[Start of section]

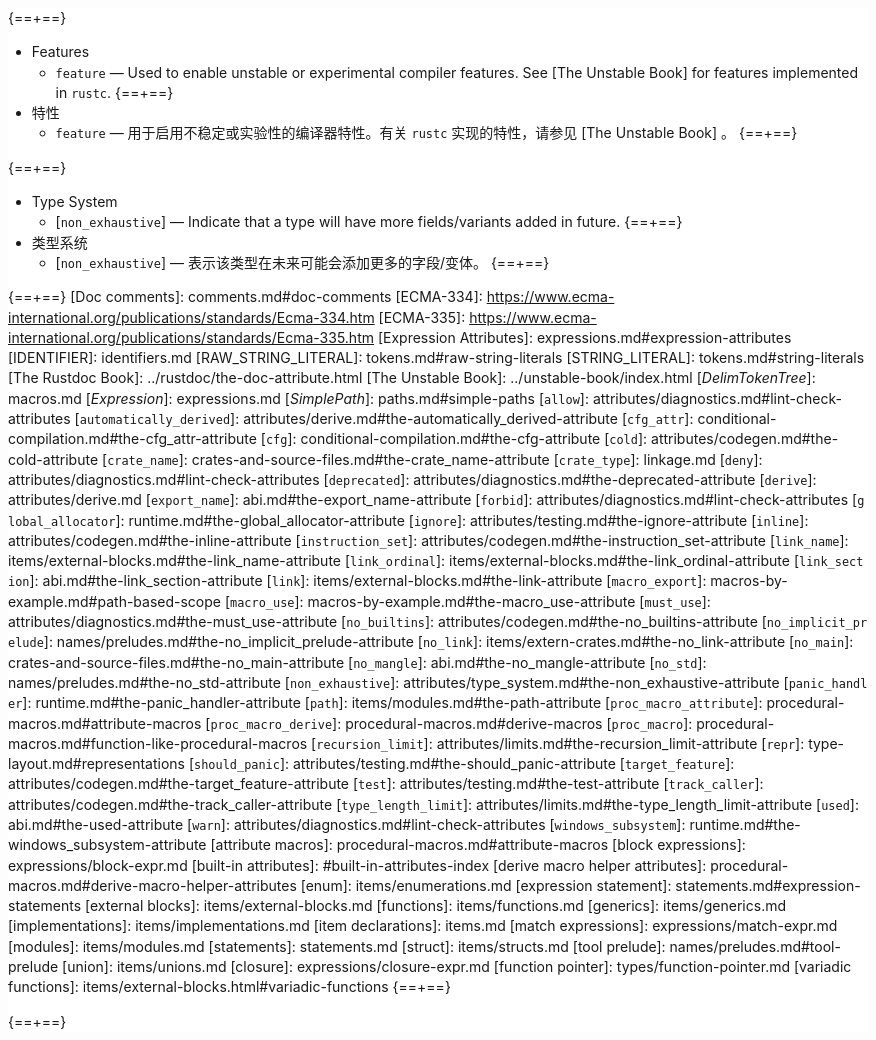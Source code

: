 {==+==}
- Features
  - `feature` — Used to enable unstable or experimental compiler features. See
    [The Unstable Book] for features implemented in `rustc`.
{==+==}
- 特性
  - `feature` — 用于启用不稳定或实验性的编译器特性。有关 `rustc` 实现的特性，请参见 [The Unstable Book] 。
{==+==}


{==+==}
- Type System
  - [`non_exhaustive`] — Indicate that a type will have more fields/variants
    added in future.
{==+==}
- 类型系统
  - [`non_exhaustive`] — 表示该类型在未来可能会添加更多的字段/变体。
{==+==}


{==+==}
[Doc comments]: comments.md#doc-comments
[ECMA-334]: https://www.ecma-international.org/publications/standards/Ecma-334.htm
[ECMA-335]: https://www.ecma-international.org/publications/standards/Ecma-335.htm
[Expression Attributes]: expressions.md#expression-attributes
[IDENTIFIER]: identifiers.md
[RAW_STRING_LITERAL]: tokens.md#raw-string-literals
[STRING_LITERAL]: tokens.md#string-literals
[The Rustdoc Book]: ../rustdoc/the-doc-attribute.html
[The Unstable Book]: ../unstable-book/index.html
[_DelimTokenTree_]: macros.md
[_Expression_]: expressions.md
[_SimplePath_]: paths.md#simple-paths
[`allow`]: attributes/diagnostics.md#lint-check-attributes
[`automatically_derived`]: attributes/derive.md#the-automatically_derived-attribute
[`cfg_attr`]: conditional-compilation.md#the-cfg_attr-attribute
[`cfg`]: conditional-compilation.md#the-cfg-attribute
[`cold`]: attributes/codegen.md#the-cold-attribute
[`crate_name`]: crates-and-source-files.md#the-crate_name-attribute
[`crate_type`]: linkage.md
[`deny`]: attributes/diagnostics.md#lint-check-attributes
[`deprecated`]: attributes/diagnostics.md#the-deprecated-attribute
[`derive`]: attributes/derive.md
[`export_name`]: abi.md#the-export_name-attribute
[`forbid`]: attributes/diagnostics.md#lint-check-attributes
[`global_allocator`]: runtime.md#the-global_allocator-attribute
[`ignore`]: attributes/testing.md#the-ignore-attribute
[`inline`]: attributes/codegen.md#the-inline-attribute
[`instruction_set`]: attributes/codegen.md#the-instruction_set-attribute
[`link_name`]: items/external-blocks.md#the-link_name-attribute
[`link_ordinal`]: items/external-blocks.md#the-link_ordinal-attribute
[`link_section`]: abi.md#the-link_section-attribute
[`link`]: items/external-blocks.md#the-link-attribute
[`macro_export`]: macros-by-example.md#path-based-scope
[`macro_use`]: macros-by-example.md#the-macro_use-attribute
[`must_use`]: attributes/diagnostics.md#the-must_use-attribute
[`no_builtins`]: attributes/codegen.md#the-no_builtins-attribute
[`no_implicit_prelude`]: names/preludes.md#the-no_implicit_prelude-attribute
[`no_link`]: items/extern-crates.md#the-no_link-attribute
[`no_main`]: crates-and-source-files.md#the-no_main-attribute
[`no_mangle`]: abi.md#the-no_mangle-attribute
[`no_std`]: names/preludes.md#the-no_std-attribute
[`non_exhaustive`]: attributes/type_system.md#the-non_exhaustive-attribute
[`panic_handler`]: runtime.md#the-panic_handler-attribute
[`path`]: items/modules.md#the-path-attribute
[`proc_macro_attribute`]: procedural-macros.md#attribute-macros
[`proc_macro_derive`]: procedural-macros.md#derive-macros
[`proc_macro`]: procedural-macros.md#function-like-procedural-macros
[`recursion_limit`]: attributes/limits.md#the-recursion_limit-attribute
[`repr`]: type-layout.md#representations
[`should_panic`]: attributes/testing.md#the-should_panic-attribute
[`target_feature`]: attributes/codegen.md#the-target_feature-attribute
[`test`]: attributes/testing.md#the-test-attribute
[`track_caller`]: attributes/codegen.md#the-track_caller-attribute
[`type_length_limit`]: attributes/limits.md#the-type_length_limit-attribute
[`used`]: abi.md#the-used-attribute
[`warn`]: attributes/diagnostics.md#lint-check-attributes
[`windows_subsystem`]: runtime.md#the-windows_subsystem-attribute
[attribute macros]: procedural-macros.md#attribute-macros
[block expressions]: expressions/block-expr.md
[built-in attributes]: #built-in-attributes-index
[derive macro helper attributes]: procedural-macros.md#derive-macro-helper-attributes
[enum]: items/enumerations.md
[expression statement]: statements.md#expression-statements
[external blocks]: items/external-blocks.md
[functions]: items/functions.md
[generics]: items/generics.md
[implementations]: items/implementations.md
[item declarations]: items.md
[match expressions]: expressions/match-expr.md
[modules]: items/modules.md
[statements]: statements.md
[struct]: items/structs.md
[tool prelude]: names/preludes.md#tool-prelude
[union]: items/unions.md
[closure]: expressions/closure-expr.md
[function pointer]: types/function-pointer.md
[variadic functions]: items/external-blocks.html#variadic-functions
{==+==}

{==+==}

[End of section]

(Work required): Where the string "blocks" turns up in a line of the data above, copy that whole line.

(Answer to the exercise):
[`link_name`]: items/external-blocks.md#the-link_name-attribute
[`link_ordinal`]: items/external-blocks.md#the-link_ordinal-attribute
[`link`]: items/external-blocks.md#the-link-attribute
[external blocks]: items/external-blocks.md
[variadic functions]: items/external-blocks.html#variadic-functions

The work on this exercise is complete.